Experience: Drancy Camp

Andre Marosy
The Drancy camp, named after the northeastern suburb of Paris in which it was located, was established by the Germans in August 1941 as an internment camp for foreign Jews in France; it later became the major transit camp for the deportations of Jews from France.

Fewer than 2,000 of the almost 65,000 Jews deported from the Drancy camp survived the Holocaust
During the summer of 1942, the Germans began systematic deportations of Jews from Drancy to extermination camps in occupied Poland. In the first transport, which departed on June 22, 1942, 1,000 Jews were sent to Auschwitz-Birkenau. Altogether, between that first transport and the last, on July 31, 1944, 64,759 Jews were deported from Drancy in 64 transports. Approximately 61,000 of these Jews were sent to Auschwitz-Birkenau. The Germans also deported 3,753 Jews from Drancy to the Sobibor extermination camp. 

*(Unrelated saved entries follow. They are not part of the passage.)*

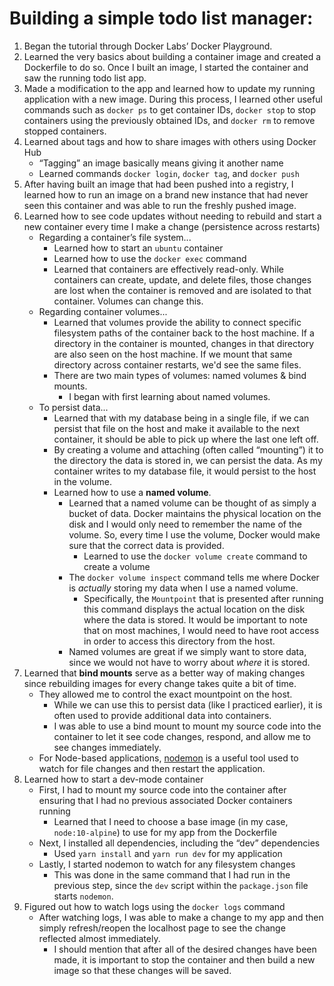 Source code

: # Building a simple todo list manager:

1. Began the tutorial through Docker Labs’ Docker Playground.
2. Learned the very basics about building a container image and created a Dockerfile to do so. Once I built an image, I started the container and saw the running todo list app.
3. Made a modification to the app and learned how to update my running application with a new image. During this process, I learned other useful commands such as `docker ps` to get container IDs, `docker stop` to stop containers using the previously obtained IDs, and `docker rm` to remove stopped containers.
4. Learned about tags and how to share images with others using Docker Hub
     * “Tagging” an image basically means giving it another name
     * Learned commands `docker login`, `docker tag`, and `docker push`
5. After having built an image that had been pushed into a registry, I learned how to run an image on a brand new instance that had never seen this container and was able to run the freshly pushed image.
6. Learned how to see code updates without needing to rebuild and start a new container every time I make a change (persistence across restarts)
     * Regarding a container’s file system...
          * Learned how to start an `ubuntu` container
          * Learned how to use the `docker exec` command
          * Learned that containers are effectively read-only. While containers can create, update, and delete files, those changes are lost when the container is removed and are isolated to that container. Volumes can change this.
     * Regarding container volumes...
          * Learned that volumes provide the ability to connect specific filesystem paths of the container back to the host machine. If a directory in the container is mounted, changes in that directory are also seen on the host machine. If we mount that same directory across container restarts, we'd see the same files.
          * There are two main types of volumes: named volumes & bind mounts.
               * I began with first learning about named volumes.
     * To persist data...
          * Learned that with my database being in a single file, if we can persist that file on the host and make it available to the next container, it should be able to pick up where the last one left off.
          * By creating a volume and attaching (often called “mounting”) it to the directory the data is stored in, we can persist the data. As my container writes to my database file, it would persist to the host in the volume.
          * Learned how to use a **named volume**.
               * Learned that a named volume can be thought of as simply a bucket of data. Docker maintains the physical location on the disk and I would only need to remember the name of the volume. So, every time I use the volume, Docker would make sure that the correct data is provided.
                    * Learned to use the `docker volume create` command to create a volume
               * The `docker volume inspect` command tells me where Docker is *actually* storing my data when I use a named volume.
                    * Specifically, the `Mountpoint` that is presented after running this command displays the actual location on the disk where the data is stored. It would be important to note that on most machines, I would need to have root access in order to access this directory from the host.
               * Named volumes are great if we simply want to store data, since we would not have to worry about *where* it is stored.
7. Learned that **bind mounts** serve as a better way of making changes since rebuilding images for every change takes quite a bit of time.
     * They allowed me to control the exact mountpoint on the host.
          * While we can use this to persist data (like I practiced earlier), it is often used to provide additional data into containers.
          * I was able to use a bind mount to mount my source code into the container to let it see code changes, respond, and allow me to see changes immediately.
     * For Node-based applications, [nodemon](https://www.npmjs.com/package/nodemon) is a useful tool used to watch for file changes and then restart the application.
8. Learned how to start a dev-mode container
     * First, I had to mount my source code into the container after ensuring that I had no previous associated Docker containers running
          * Learned that I need to choose a base image (in my case, `node:10-alpine`) to use for my app from the Dockerfile
     * Next, I installed all dependencies, including the “dev” dependencies
          * Used `yarn install` and `yarn run dev` for my application
     * Lastly, I started nodemon to watch for any filesystem changes
          * This was done in the same command that I had run in the previous step, since the `dev` script within the `package.json` file starts `nodemon`.
9. Figured out how to watch logs using the `docker logs` command
     * After watching logs, I was able to make a change to my app and then simply refresh/reopen the localhost page to see the change reflected almost immediately.
          * I should mention that after all of the desired changes have been made, it is important to stop the container and then build a new image so that these changes will be saved.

The camp, which served as a police barracks before the war, could hold 5,000 prisoners. Five subcamps, used primarily as warehouses for personal property confiscated from Jews, were located throughout Paris. 
One-third of the Jews deported from Drancy were French citizens. Others were foreign-born Jews who had immigrated to France in the 1920s and 1930s, primarily from Poland, Germany, and, after 1938, Austria. Many distinguished French Jewish intellectuals and artists were held in Drancy, including the poet Max Jacob, the choreographer Renee Blum, and the philosopher Tristan Bernard. 

On August 15-16, 1944, as Allied forces neared, the German authorities in Drancy fled after burning all camp documents.